In other words, all of the documentation assumes the script file is called 0.txt or 00.txt and never result.txt. Let's try renaming result.txt to 0.txt to see if that matters.

Code:
zompri\otools\NSDEC\output\0.txt

The resulting nscript.dat is 11978 bytes. The original nscript.dat is 11977 bytes. Since they are not exactly the same number of bytes, their hashes will not match, but those numbers are similar enough to imply that they could be exceedingly similar files. Opening them both in Notepad++, they both have the same header and look exactly the same for the first 20 lines.

After replacing the original nscript.dat in the game directory with the repacked nscript.dat, the game continues to work normally after relaunching it. In other words, this workflow works to repack the script. In other words, nscmake.exe does require the input script to be named 0.txt.

The next step is to make changes to the script and see if those changes display correctly.

Opening the script, there are a lot of lines that start with control sequences like caption, versionstr, effectcut, insertmenu rmenu and so forth. As a rule, only text that is displayed should be translated. Only the dialogue is required to be translated but it is ideal to hopefully also get the UI translated. Texts that relate to game engine or game specific functions, comments, and any text that does not display should not be translated.

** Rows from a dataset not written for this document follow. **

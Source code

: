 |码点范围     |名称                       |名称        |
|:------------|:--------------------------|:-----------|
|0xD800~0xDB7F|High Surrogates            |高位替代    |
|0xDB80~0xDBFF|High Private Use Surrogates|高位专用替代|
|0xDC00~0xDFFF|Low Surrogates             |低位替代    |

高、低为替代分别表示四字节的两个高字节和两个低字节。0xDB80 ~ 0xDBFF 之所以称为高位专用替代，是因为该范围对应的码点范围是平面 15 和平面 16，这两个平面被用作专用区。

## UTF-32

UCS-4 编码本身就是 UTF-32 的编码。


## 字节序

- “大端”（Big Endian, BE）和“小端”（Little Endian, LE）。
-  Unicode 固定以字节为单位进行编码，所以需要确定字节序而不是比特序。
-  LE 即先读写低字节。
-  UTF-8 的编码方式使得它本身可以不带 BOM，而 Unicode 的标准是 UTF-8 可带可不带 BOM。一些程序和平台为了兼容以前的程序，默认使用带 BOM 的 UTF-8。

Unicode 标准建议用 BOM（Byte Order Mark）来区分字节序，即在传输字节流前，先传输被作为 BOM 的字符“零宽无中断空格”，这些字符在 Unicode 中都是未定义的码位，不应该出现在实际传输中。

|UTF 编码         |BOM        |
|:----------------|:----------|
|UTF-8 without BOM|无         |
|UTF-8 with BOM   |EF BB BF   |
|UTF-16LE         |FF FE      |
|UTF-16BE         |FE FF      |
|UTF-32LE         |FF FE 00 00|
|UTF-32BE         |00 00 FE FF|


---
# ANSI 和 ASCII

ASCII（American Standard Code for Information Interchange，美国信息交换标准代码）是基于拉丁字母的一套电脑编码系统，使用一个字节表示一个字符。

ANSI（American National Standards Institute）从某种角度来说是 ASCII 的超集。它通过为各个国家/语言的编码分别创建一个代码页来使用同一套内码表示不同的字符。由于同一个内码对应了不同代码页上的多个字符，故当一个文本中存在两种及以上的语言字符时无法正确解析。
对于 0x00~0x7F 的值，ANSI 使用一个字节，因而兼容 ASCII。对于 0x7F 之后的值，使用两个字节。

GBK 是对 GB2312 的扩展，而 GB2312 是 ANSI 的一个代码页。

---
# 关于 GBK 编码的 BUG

Because translating the dialogue is the highest priority, let's start there. The first line of the game is "「ララ、ララはどこ」" and it appears in the following code block.

Code:
「ララ、ララはどこ」@
 捨て子であったララを拾ったのは、ベネディクティンその人でした。@
 ベネディクティンは王女なので、ララはその侍女ということになるのでしょう。\
After a lousy quality translation that becomes:
Code:
"Lara, where's Lara?"@
Benedictine herself picked up Lara who was abandoned as a child.@
Benedictine was a pricess, so Lara, of course, became her handmaiden.\

Browsing through the script, it becomes obvious very quickly that after every line of dialogue there is some sort of symbol, @, \, or /. Those are probably control characters that tell the engine to do something. It is probably best to leave those alone when translating the text since those could be considered script syntax which should not be translated. What do they mean exactly?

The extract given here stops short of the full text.